[Data excerpts]
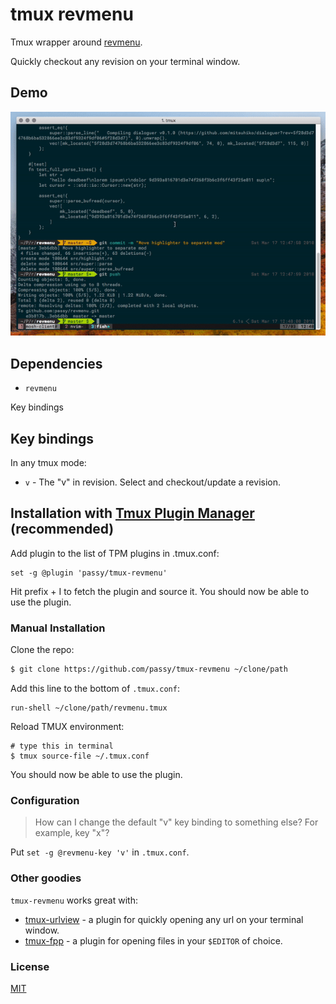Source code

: # tmux revmenu

Tmux wrapper around [revmenu](https://github.com/passy/revmenu).

Quickly checkout any revision on your terminal window.

## Demo

![demo gif](assets/demo.gif)

## Dependencies

- `revmenu`

Key bindings

## Key bindings

In any tmux mode:

- `v` - The "v" in revision. Select and checkout/update a revision.

## Installation with [Tmux Plugin Manager](https://github.com/tmux-plugins/tpm) (recommended)

Add plugin to the list of TPM plugins in .tmux.conf:

```tmux
set -g @plugin 'passy/tmux-revmenu'
```

Hit prefix + I to fetch the plugin and source it. You should now be able to use the plugin.

### Manual Installation

Clone the repo:

```bash
$ git clone https://github.com/passy/tmux-revmenu ~/clone/path
```

Add this line to the bottom of `.tmux.conf`:

    run-shell ~/clone/path/revmenu.tmux

Reload TMUX environment:

    # type this in terminal
    $ tmux source-file ~/.tmux.conf

You should now be able to use the plugin.

### Configuration

> How can I change the default "v" key binding to something else? For example,
> key "x"?

Put `set -g @revmenu-key 'v'` in `.tmux.conf`.

### Other goodies

`tmux-revmenu` works great with:

- [tmux-urlview](https://github.com/jbnicolai/tmux-urlview) - a plugin for
  quickly opening any url on your terminal window.
- [tmux-fpp](https://github.com/tmux-plugins/tmux-fpp) - a plugin for opening
  files in your `$EDITOR` of choice.

### License

[MIT](LICENSE)
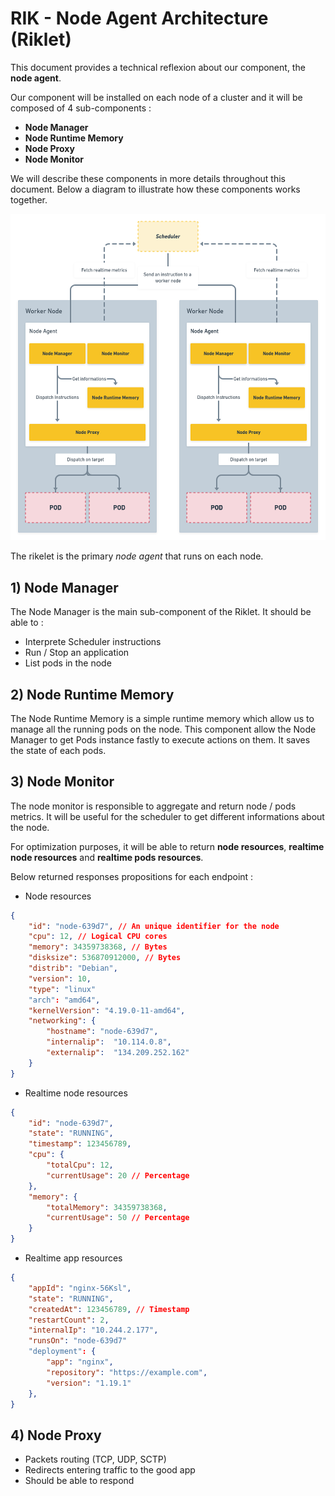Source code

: # RIK - Node Agent Architecture (Riklet)

This document provides a technical reflexion about our component, the **node agent**.

Our component will be installed on each node of a cluster and it will be composed of 4 sub-components :

-   **Node Manager**
-   **Node Runtime Memory**
-   **Node Proxy**
-   **Node Monitor**

We will describe these components in more details throughout this document. Below a diagram to illustrate how these components works together.

![](assets/node-schema.png)

The rikelet is the primary _node agent_ that runs on each node.

## 1) Node Manager

The Node Manager is the main sub-component of the Riklet. It should be able to :

-   Interprete Scheduler instructions
-   Run / Stop an application
-   List pods in the node

## 2) Node Runtime Memory

The Node Runtime Memory is a simple runtime memory which allow us to manage all the running pods on the node. This component allow the Node Manager to get Pods instance fastly to execute actions on them. It saves the state of each pods.

## 3) Node Monitor

The node monitor is responsible to aggregate and return node / pods metrics. It will be useful for the scheduler to get different informations about the node.

For optimization purposes, it will be able to return **node resources**, **realtime node resources** and **realtime pods resources**.

Below returned responses propositions for each endpoint :

-   Node resources

```json
{
    "id": "node-639d7", // An unique identifier for the node
    "cpu": 12, // Logical CPU cores
    "memory": 34359738368, // Bytes
    "disksize": 536870912000, // Bytes
    "distrib": "Debian",
    "version": 10,
    "type": "linux"
    "arch": "amd64",
    "kernelVersion": "4.19.0-11-amd64",
    "networking": {
        "hostname": "node-639d7",
        "internalip":  "10.114.0.8",
        "externalip":  "134.209.252.162"
    }
}
```

-   Realtime node resources

```json
{
    "id": "node-639d7",
    "state": "RUNNING",
    "timestamp": 123456789,
    "cpu": {
        "totalCpu": 12,
        "currentUsage": 20 // Percentage
    },
    "memory": {
        "totalMemory": 34359738368,
        "currentUsage": 50 // Percentage
    }
}
```

-   Realtime app resources

```json
{
    "appId": "nginx-56Ksl",
    "state": "RUNNING",
    "createdAt": 123456789, // Timestamp
    "restartCount": 2,
    "internalIp": "10.244.2.177",
    "runsOn": "node-639d7"
    "deployment": {
        "app": "nginx",
        "repository": "https://example.com",
        "version": "1.19.1"
    },
}
```

## 4) Node Proxy

-   Packets routing (TCP, UDP, SCTP)
-   Redirects entering traffic to the good app
-   Should be able to respond

<!-- ## App

### Actions

- Deploy

    Deployment file example :
    ```yaml
    name: nginx
    repo: https://example.com/nginx | /usr/share/nginx/html
    version: 1.19.1
    action: deploy
    metadata:
        name: app1
    ```

- List

    ```sh
    $ rik get apps
    ```
    ```
    NAME          STATUS       AGE
    helloworld    Completed    4h12m
    ```

- Destroy
    ```sh
    $ rik delete {app_name}
    ```
    ```
    {app_name} deleted on {node_name}
    ```
     -->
[/Data excerpts]
◆ Directions for this task ◆
Would you output the lines above from the line holding "tmux source-file ~/.tmux.conf" up to and including the line holding "The node monitor", exactly and only those, with no pictures?

◆ Your response ◆
    $ tmux source-file ~/.tmux.conf

You should now be able to use the plugin.

### Configuration

> How can I change the default "v" key binding to something else? For example,
> key "x"?

Put `set -g @revmenu-key 'v'` in `.tmux.conf`.

### Other goodies

`tmux-revmenu` works great with:

- [tmux-urlview](https://github.com/jbnicolai/tmux-urlview) - a plugin for
  quickly opening any url on your terminal window.
- [tmux-fpp](https://github.com/tmux-plugins/tmux-fpp) - a plugin for opening
  files in your `$EDITOR` of choice.

### License

[MIT](LICENSE)
Source code

: # RIK - Node Agent Architecture (Riklet)

This document provides a technical reflexion about our component, the **node agent**.

Our component will be installed on each node of a cluster and it will be composed of 4 sub-components :

-   **Node Manager**
-   **Node Runtime Memory**
-   **Node Proxy**
-   **Node Monitor**

We will describe these components in more details throughout this document. Below a diagram to illustrate how these components works together.

![](assets/node-schema.png)

The rikelet is the primary _node agent_ that runs on each node.

## 1) Node Manager

The Node Manager is the main sub-component of the Riklet. It should be able to :

-   Interprete Scheduler instructions
-   Run / Stop an application
-   List pods in the node

## 2) Node Runtime Memory

The Node Runtime Memory is a simple runtime memory which allow us to manage all the running pods on the node. This component allow the Node Manager to get Pods instance fastly to execute actions on them. It saves the state of each pods.

## 3) Node Monitor

The node monitor is responsible to aggregate and return node / pods metrics. It will be useful for the scheduler to get different informations about the node.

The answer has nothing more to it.